### Given data
----

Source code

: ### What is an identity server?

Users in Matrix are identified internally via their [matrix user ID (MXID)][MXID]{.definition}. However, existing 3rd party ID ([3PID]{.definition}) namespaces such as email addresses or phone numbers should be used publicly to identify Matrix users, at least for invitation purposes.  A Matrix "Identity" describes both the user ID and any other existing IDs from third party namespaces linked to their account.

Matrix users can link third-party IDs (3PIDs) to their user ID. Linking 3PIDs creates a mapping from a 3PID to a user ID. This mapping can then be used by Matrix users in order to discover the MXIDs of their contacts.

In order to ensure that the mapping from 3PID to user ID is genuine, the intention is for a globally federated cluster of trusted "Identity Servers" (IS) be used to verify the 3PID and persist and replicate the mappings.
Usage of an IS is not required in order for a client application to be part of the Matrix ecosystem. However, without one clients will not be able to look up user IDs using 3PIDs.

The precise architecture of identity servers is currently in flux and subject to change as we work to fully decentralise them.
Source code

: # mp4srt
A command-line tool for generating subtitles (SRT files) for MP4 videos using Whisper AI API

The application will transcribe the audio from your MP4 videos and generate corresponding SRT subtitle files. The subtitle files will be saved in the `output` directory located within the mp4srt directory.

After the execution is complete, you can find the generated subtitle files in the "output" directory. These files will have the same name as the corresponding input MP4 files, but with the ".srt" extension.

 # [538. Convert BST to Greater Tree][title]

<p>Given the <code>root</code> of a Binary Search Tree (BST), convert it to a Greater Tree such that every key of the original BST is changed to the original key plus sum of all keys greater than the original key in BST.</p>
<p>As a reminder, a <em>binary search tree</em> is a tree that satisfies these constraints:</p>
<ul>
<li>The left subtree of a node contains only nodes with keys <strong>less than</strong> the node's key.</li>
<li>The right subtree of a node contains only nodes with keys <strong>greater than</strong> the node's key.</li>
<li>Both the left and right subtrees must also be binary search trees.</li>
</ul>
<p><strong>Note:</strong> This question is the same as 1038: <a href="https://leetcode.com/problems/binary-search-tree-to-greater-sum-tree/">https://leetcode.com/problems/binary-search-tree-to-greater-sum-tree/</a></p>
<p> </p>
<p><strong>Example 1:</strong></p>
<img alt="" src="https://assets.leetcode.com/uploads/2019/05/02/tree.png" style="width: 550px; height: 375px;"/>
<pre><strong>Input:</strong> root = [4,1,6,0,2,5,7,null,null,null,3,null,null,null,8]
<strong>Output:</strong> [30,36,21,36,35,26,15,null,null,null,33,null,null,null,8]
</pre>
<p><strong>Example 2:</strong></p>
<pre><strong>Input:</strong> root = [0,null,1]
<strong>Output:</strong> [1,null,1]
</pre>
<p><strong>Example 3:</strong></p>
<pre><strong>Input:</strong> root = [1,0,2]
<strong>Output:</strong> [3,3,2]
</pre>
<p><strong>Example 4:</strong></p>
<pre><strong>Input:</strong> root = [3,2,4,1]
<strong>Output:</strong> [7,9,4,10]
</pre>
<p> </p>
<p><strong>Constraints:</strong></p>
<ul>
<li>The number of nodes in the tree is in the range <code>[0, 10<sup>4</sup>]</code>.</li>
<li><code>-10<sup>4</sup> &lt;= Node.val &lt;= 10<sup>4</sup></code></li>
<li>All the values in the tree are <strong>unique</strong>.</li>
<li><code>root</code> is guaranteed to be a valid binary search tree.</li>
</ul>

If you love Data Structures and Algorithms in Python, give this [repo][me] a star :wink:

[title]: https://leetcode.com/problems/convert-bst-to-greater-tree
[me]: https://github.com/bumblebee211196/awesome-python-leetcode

----

### Requirement
State how many lines of the records contain the word "null". Give that number alone.

### Your solution
4